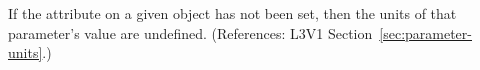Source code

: If the  attribute on a given \Parameter object has not been
set, then the units of that parameter's value are undefined.  (References:
L3V1 Section~\ref{sec:parameter-units}.)

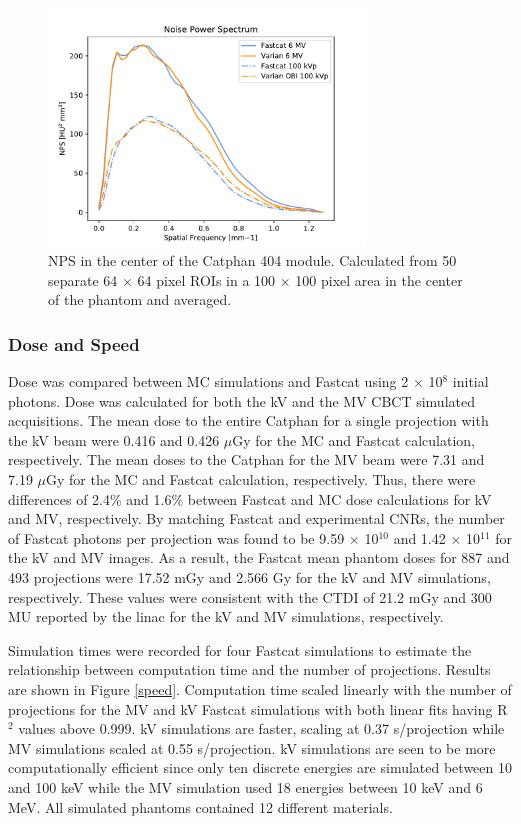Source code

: \begin{figure}[ht!]
  \begin{center}
  \includegraphics[width=0.75\textwidth, clip]{figures/NPS.pdf}
  \caption{
  NPS in the center of the Catphan 404 module. Calculated from 50 separate 64 $\times$ 64 pixel ROIs in a 100 $\times$ 100 pixel area in the center of the phantom and averaged. \label{NPS}}
    \end{center}
\end{figure}

\subsubsection{Dose and Speed}

Dose was compared between MC simulations and Fastcat using 2 $\times$ 10$^8$ initial photons. Dose was calculated for both the kV and the MV CBCT simulated acquisitions. The mean dose to the entire Catphan for a single projection with the kV beam were 0.416 and 0.426 $\mu$Gy for the MC and Fastcat calculation, respectively. The mean doses to the Catphan for the MV beam were 7.31 and 7.19 $\mu$Gy for the MC and Fastcat calculation, respectively. Thus, there were differences of 2.4\% and 1.6\% between Fastcat and MC dose calculations for kV and MV, respectively. By matching Fastcat and experimental CNRs, the number of Fastcat photons per projection was found to be 9.59 $\times$ 10$^{10}$ and 1.42 $\times$ 10$^{11}$ for the kV and MV images. As a result, the Fastcat mean phantom doses for 887 and 493 projections were 17.52 mGy and 2.566 Gy for the kV and MV simulations, respectively. These values were  consistent with the CTDI of 21.2 mGy and 300 MU reported by the linac for the kV and MV simulations, respectively.


Simulation times were recorded for four Fastcat simulations to estimate the relationship between computation time and the number of projections. Results are shown in Figure \ref{speed}. Computation time scaled linearly with the number of projections for the MV and kV Fastcat simulations with both linear fits having R$^2$ values above 0.999. kV simulations are faster, scaling at 0.37 s/projection while MV simulations scaled at 0.55 s/projection. kV simulations are seen to be more computationally efficient since only ten discrete energies are simulated between 10 and 100 keV while the MV simulation used 18 energies between 10 keV and 6 MeV. All simulated phantoms contained 12 different materials.

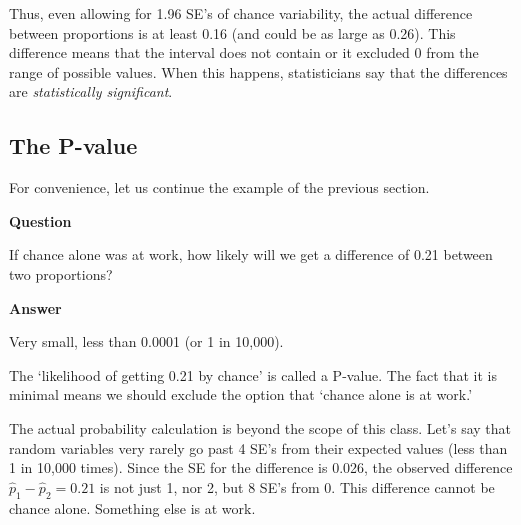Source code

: \documentclass[11pt, chapterprefix=true]{scrbook}\usepackage[]{graphicx}\usepackage[]{color}
\begin{document}
Thus, even allowing for 1.96 SE's of chance variability, the actual difference between proportions is at least 0.16 (and could be as large as 0.26).  This difference means that the interval does not contain or it excluded 0 from the range of possible values.  When this happens, statisticians say that the differences are \textit{statistically significant}.


\subsection{The P-value}

For convenience, let us continue the example of the previous section.

\begin{minipage}[ht]{3cm}

\vspace{-4mm}

\textbf{Question}
\end{minipage}
\begin{minipage}[ht]{12cm}

\parbox{12cm}{
If chance alone was at work, how likely will we get a difference of 0.21 between two proportions?
}
\end{minipage}

\begin{minipage}[ht]{3cm}

\vspace{-3mm}

\textbf{Answer}
\end{minipage}
\begin{minipage}[ht]{12cm}

\parbox{12cm}{
Very small, less than 0.0001 (or 1 in 10,000).
}
\end{minipage}

The `likelihood of getting 0.21 by chance' is called a P-value. The fact that it is minimal means we should exclude the option that `chance alone is at work.'

The actual probability calculation is beyond the scope of this class.  Let's say that random variables very rarely go past 4 SE's from their expected values (less than 1 in 10,000 times).  Since the SE for the difference is 0.026, the observed difference $\hat{p}_1 - \hat{p}_2 = 0.21$  is not just 1, nor 2, but 8 SE's from 0.  This difference cannot be chance alone.   Something else is at work.
\end{document}
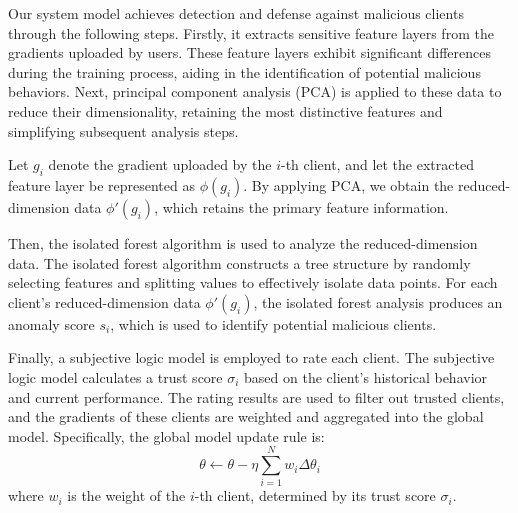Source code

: \documentclass[conference]{IEEEtran}
\begin{document}




Our system model achieves detection and defense against malicious clients through the following steps. Firstly, it extracts sensitive feature layers from the gradients uploaded by users. These feature layers exhibit significant differences during the training process, aiding in the identification of potential malicious behaviors. Next, principal component analysis (PCA) is applied to these data to reduce their dimensionality, retaining the most distinctive features and simplifying subsequent analysis steps.

Let \( g_i \) denote the gradient uploaded by the \( i \)-th client, and let the extracted feature layer be represented as \( \phi(g_i) \). By applying PCA, we obtain the reduced-dimension data \( \phi'(g_i) \), which retains the primary feature information.

Then, the isolated forest algorithm is used to analyze the reduced-dimension data. The isolated forest algorithm constructs a tree structure by randomly selecting features and splitting values to effectively isolate data points. For each client's reduced-dimension data \( \phi'(g_i) \), the isolated forest analysis produces an anomaly score \( s_i \), which is used to identify potential malicious clients.

Finally, a subjective logic model is employed to rate each client. The subjective logic model calculates a trust score \( \sigma_i \) based on the client's historical behavior and current performance. The rating results are used to filter out trusted clients, and the gradients of these clients are weighted and aggregated into the global model. Specifically, the global model update rule is:
\[
\theta \leftarrow \theta - \eta \sum_{i=1}^N w_i \Delta \theta_i
\]
where \( w_i \) is the weight of the \( i \)-th client, determined by its trust score \( \sigma_i \).
\end{document}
────────
# ACTIVITY:
Produce only the lines from the line containing "Let \( g_i \)" through the line containing "Then, the isolated", inclusive of both, exactly as they stand in the entries above.

# ANSWER TO THIS EXERCISE:
Let \( g_i \) denote the gradient uploaded by the \( i \)-th client, and let the extracted feature layer be represented as \( \phi(g_i) \). By applying PCA, we obtain the reduced-dimension data \( \phi'(g_i) \), which retains the primary feature information.

Then, the isolated forest algorithm is used to analyze the reduced-dimension data. The isolated forest algorithm constructs a tree structure by randomly selecting features and splitting values to effectively isolate data points. For each client's reduced-dimension data \( \phi'(g_i) \), the isolated forest analysis produces an anomaly score \( s_i \), which is used to identify potential malicious clients.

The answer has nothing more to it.